If a line of the material holds the string "DIFaddbeginFL", please copy it.
= = =
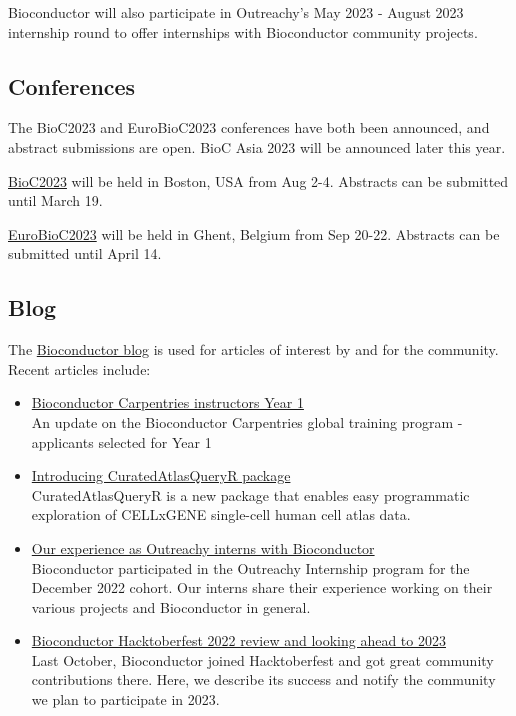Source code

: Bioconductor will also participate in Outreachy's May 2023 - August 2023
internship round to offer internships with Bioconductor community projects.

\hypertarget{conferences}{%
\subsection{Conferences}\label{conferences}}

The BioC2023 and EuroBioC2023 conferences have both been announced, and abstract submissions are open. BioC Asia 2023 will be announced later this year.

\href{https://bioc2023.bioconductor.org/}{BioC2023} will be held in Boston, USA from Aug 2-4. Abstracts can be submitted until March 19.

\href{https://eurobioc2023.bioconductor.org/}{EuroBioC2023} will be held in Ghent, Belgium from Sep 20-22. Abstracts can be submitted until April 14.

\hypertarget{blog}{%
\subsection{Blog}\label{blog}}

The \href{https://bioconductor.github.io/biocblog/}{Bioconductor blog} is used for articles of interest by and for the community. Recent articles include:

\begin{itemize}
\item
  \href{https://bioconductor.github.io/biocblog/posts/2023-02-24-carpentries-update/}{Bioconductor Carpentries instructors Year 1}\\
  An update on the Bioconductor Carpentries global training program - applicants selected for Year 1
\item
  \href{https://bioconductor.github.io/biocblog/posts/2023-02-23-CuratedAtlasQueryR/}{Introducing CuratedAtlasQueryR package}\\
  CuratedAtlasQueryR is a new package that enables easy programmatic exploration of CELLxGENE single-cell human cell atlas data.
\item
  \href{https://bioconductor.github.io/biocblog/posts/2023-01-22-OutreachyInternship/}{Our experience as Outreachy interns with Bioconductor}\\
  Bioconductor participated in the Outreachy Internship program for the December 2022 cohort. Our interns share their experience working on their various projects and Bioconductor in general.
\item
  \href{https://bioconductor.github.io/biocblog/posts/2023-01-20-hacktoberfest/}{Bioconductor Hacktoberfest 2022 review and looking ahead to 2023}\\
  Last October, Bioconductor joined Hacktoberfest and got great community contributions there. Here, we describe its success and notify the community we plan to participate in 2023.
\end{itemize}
= = =
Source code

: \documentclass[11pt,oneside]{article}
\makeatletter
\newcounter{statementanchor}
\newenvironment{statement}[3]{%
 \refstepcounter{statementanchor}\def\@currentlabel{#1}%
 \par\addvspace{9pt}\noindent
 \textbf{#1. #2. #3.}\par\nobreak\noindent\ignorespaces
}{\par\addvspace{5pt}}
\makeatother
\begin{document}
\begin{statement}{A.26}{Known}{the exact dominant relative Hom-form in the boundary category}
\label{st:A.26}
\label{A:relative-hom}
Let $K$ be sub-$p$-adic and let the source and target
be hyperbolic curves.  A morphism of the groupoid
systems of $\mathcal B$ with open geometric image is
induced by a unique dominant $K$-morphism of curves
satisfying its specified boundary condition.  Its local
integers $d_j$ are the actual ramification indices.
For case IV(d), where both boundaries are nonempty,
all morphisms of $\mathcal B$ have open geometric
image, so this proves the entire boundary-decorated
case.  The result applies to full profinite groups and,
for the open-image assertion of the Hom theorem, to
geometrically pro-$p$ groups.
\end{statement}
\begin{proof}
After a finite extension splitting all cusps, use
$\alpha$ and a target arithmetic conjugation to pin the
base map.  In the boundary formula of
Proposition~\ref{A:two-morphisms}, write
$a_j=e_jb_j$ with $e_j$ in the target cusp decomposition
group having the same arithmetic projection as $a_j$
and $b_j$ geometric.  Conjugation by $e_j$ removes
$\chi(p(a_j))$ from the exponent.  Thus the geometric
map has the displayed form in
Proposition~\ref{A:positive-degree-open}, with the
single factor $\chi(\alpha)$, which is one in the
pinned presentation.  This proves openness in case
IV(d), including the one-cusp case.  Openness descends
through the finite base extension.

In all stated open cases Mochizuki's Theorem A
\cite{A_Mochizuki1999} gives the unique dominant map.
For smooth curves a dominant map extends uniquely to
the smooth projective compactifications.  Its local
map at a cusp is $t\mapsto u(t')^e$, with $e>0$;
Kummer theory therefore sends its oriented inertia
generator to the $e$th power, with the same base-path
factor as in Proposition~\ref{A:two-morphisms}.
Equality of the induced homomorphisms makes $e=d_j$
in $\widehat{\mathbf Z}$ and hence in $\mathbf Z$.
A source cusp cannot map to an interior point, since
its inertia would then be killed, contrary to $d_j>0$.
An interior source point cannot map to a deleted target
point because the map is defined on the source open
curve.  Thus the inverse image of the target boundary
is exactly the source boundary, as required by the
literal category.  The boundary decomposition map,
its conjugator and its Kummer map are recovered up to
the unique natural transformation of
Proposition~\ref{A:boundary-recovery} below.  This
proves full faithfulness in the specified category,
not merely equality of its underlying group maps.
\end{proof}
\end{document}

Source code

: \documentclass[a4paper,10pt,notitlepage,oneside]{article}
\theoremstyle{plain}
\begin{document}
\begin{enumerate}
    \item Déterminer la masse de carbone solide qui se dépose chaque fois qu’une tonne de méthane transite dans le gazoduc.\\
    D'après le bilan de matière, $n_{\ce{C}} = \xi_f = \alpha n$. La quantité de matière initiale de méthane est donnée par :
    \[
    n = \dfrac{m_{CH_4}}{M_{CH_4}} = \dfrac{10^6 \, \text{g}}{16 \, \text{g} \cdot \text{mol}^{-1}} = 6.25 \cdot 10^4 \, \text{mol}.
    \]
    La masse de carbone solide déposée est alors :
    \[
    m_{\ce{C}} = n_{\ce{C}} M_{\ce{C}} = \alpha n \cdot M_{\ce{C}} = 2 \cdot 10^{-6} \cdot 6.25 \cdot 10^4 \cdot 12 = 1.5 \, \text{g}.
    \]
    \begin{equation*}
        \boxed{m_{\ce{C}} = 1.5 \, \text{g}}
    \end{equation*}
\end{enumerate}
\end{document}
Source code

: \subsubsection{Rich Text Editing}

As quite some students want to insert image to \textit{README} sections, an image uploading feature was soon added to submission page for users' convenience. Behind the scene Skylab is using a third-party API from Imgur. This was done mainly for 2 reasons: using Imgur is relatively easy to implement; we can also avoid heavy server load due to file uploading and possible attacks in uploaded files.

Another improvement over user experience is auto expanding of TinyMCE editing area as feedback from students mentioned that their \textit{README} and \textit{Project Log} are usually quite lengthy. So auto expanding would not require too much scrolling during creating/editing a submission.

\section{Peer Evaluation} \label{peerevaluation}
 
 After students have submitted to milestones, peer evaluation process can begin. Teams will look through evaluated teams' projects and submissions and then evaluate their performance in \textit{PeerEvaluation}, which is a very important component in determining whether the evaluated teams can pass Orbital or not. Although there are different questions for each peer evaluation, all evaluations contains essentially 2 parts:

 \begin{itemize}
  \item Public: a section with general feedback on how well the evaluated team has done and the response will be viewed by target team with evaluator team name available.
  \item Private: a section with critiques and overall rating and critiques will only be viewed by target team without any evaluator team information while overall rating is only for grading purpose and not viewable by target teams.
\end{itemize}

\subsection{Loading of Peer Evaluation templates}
= = =
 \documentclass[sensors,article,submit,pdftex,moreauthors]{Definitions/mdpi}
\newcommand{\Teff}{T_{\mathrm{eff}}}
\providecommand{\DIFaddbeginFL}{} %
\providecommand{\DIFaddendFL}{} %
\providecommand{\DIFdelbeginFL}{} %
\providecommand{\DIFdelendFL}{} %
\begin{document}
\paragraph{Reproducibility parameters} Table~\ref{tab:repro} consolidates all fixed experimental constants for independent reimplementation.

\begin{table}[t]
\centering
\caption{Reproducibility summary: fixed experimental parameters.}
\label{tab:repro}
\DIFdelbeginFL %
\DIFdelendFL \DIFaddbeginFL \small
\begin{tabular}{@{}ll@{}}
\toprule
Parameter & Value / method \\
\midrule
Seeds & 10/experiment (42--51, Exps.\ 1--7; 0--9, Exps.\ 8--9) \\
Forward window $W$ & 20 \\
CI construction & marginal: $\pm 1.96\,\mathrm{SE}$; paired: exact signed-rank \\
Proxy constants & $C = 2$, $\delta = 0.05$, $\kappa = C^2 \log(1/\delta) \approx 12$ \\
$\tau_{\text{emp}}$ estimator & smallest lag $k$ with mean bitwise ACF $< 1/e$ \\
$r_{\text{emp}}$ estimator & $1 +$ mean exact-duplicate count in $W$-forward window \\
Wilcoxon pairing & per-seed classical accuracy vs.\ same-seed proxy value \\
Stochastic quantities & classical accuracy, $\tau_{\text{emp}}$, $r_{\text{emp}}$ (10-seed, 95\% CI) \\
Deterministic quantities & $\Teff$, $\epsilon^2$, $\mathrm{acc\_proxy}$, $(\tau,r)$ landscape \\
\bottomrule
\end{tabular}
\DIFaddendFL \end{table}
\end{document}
= = =
== Written answer ==
\providecommand{\DIFaddbeginFL}{} %
\DIFdelendFL \DIFaddbeginFL \small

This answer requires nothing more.